Open posativ opened 11 years ago
You could give bogofilter a try as well.
What about using an external service for this (like akismet)?
External services can be implemented if they are not required for Isso (Akismet is a US service). Nevertheless, spam filtering should by default not rely on any third-party provider (as it defeats the purpose of self-hosting).
Yeah. I meant as an option, not as default (of course).
Perhaps something along the lines of this wordpress plugin http://web-profile.com.ua/wordpress/plugins/anti-spam-pro/
Simply puts a question that you have to answer in case javascript is disabled... otherwise you don't even notice it
This plugin is quite useless as it fails when bots begin to interpret JS (which is not that hard, but requires some compution power I guess). But similar to the plugin, Isso is currently not affected by spam (my demo site does not receive spam e.g.) because most bots are not capable of evaluating JavaScript and if they do, they hopefully abort the computation because PBKDF2 takes too long.
However, a targeted attack which uses the pubic API might be an issue someday.
I’m considering Isso (or Discourse) as an option to enable comments again on my Pelican blog.
I agree with @posativ that because of the matter of trust, this should be self-hosted.
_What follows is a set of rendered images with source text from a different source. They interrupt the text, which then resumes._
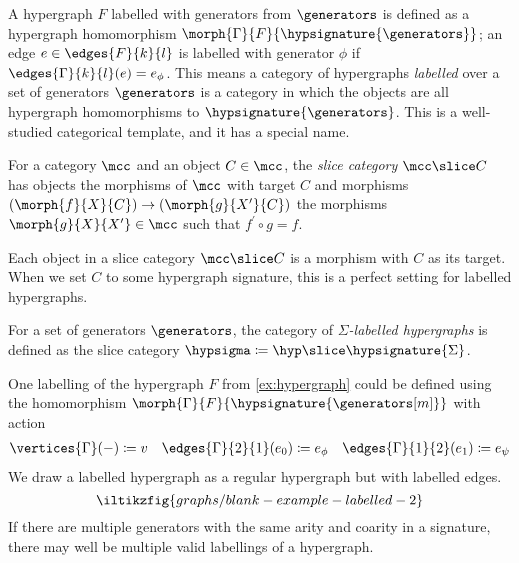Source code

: A hypergraph \(F\) labelled with generators from \(\generators\) is defined
as a hypergraph homomorphism \(\morph{\Gamma}{F}{\hypsignature{\generators}}\);
an edge \(e \in \edges{F}{k}{l}\) is labelled with generator
\(\phi\) if \(\edges{\Gamma}{k}{l}(e) = e_\phi\).
This means a category of hypergraphs \emph{labelled} over a set of generators
\(\generators\) is a category in which the objects are all hypergraph
homomorphisms to \(\hypsignature{\generators}\).
This is a well-studied categorical template, and it has a special name.

\begin{definition}\label{def:slice-category}
    For a category \(\mcc\) and an object \(C \in \mcc\), the
    \emph{slice category} \(\mcc \slice C\) has objects the morphisms of
    \(\mcc\) with target \(C\) and morphisms
    \((\morph{f}{X}{C}) \to (\morph{g}{X^\prime}{C})\) the morphisms
    \(\morph{g}{X}{X^\prime} \in \mcc\) such that \(f^\prime\circ g = f\).
\end{definition}

Each object in a slice category \(\mcc \slice C\) is a morphism with \(C\) as
its target.
When we set \(C\) to some hypergraph signature, this is a perfect setting for
labelled hypergraphs.

\begin{definition}
    For a set of generators \(\generators\), the category of
    \emph{\(\Sigma\)-labelled hypergraphs} is defined as the slice category
    \(\hypsigma \coloneqq \hyp \slice \hypsignature{\Sigma}\).
\end{definition}

\begin{example}\label{ex:labelled-hypergraph}
    One labelling of the hypergraph \(F\) from \cref{ex:hypergraph} could be
    defined using the homomorphism
    \(\morph{\Gamma}{F}{\hypsignature{\generators[m]}}\) with action
    \begin{gather*}
        \vertices{\Gamma}(-) \coloneqq v
        \quad
        \edges{\Gamma}{2}{1}(e_0) \coloneqq e_\phi
        \quad
        \edges{\Gamma}{1}{2}(e_1) \coloneqq e_\psi
    \end{gather*}
    We draw a labelled hypergraph as a regular hypergraph but with labelled
    edges.
    \[
        \iltikzfig{graphs/blank-example-labelled-2}
    \]
    If there are multiple generators with the same arity and coarity
    in a signature, there may well be multiple valid labellings of a hypergraph.
\end{example}

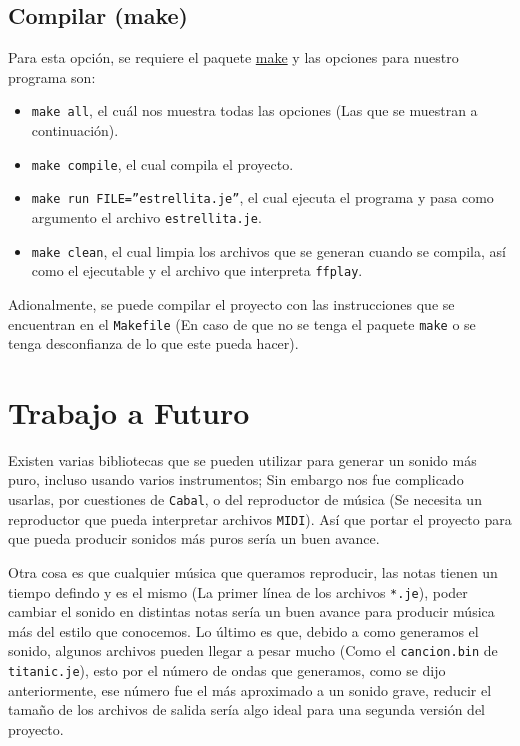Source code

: \documentclass[10pt,a4paper]{article}
\begin{document}
\subsection{Compilar (make)}
Para esta opción, se requiere el paquete
\href{https://www.archlinux.org/packages/core/x86\_64/make/}{make} y las opciones
para nuestro programa son:

\begin{itemize}
\item \texttt{make all}, el cuál nos muestra todas las opciones (Las que se
  muestran a continuación).
\item \texttt{make compile}, el cual compila el proyecto.
\item \texttt{make run FILE=''estrellita.je''}, el cual ejecuta el programa y pasa
  como argumento el archivo \texttt{estrellita.je}.
\item \texttt{make clean}, el cual limpia los archivos que se generan cuando se
  compila, así como el ejecutable y el archivo que interpreta \texttt{ffplay}.
\end{itemize}

Adionalmente, se puede compilar el proyecto con las instrucciones que se
encuentran en el \texttt{Makefile} (En caso de que no se tenga el paquete
\texttt{make} o se tenga desconfianza de lo que este pueda hacer).

\section{Trabajo a Futuro}
\label{sec:TaF}
Existen varias bibliotecas\cite{paul} que se pueden utilizar para generar un
sonido más puro, incluso usando varios instrumentos; Sin embargo nos fue
complicado usarlas, por cuestiones de \texttt{Cabal}, o del reproductor de música
(Se necesita un reproductor que pueda interpretar archivos \texttt{MIDI}). Así
que portar el proyecto para que pueda producir sonidos más puros sería un buen
avance.

Otra cosa es que cualquier música que queramos reproducir, las notas tienen un
tiempo defindo y es el mismo (La primer línea de los archivos \texttt{*.je}),
poder cambiar el sonido en distintas notas sería un buen avance para producir
música más del estilo que conocemos. Lo último es que, debido a como generamos el sonido, algunos archivos pueden
llegar a pesar mucho (Como el \texttt{cancion.bin} de \texttt{titanic.je}), esto
por el número de ondas que generamos, como se dijo anteriormente, ese número fue
el más aproximado a un sonido grave, reducir el tamaño de los archivos de salida
sería algo ideal para una segunda versión del proyecto.
\end{document}
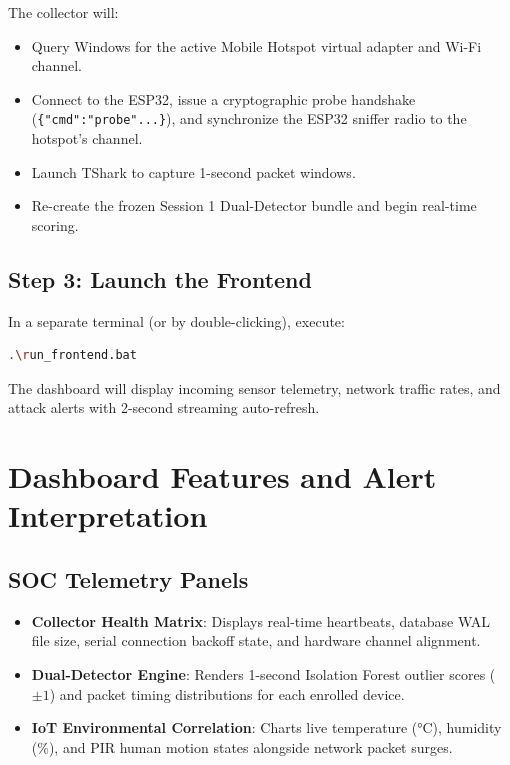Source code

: \documentclass[11pt,a4paper]{article}
\begin{document}
The collector will:
\begin{itemize}[noitemsep]
    \item Query Windows for the active Mobile Hotspot virtual adapter and Wi-Fi channel.
    \item Connect to the ESP32, issue a cryptographic probe handshake (\texttt{\{"cmd":"probe"...\}}), and synchronize the ESP32 sniffer radio to the hotspot's channel.
    \item Launch TShark to capture 1-second packet windows.
    \item Re-create the frozen Session 1 Dual-Detector bundle and begin real-time scoring.
\end{itemize}

\subsection{Step 3: Launch the Frontend}
In a separate terminal (or by double-clicking), execute:
\begin{lstlisting}[language=bash, numbers=none]
.\run_frontend.bat
\end{lstlisting}
The dashboard will display incoming sensor telemetry, network traffic rates, and attack alerts with 2-second streaming auto-refresh.

\section{Dashboard Features and Alert Interpretation}

\subsection{SOC Telemetry Panels}
\begin{itemize}
    \item \textbf{Collector Health Matrix}: Displays real-time heartbeats, database WAL file size, serial connection backoff state, and hardware channel alignment.
    \item \textbf{Dual-Detector Engine}: Renders 1-second Isolation Forest outlier scores ($\pm 1$) and packet timing distributions for each enrolled device.
    \item \textbf{IoT Environmental Correlation}: Charts live temperature (°C), humidity (\%), and PIR human motion states alongside network packet surges.
\end{itemize}
\end{document}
What I’m still worried about is how much a spam filter would hammer my poor little ARM server.
The reason why I disabled comments (and moved from the otherwise very nice Habari) is that spammers would effectively DoS my server, since the spam filter (Bayesean + honey pot) would just consume way too much CPU time.
If spam filtering can be done in a not too expensive local way or in a distributed way that can be trusted, I would be very happy to have comments (very likely with Isso) enabled again.
I am not aware of any (real) spam, neither in my personal blog nor in the demo. @noqqe reported that he didn't receive a single spam comment in over a year, too.
That's probably because of Isso is still quite unknown and is written in JavaScript instead of a pre-rendered HTML snippet. Or the Js interpreter of typical spam robots is broken.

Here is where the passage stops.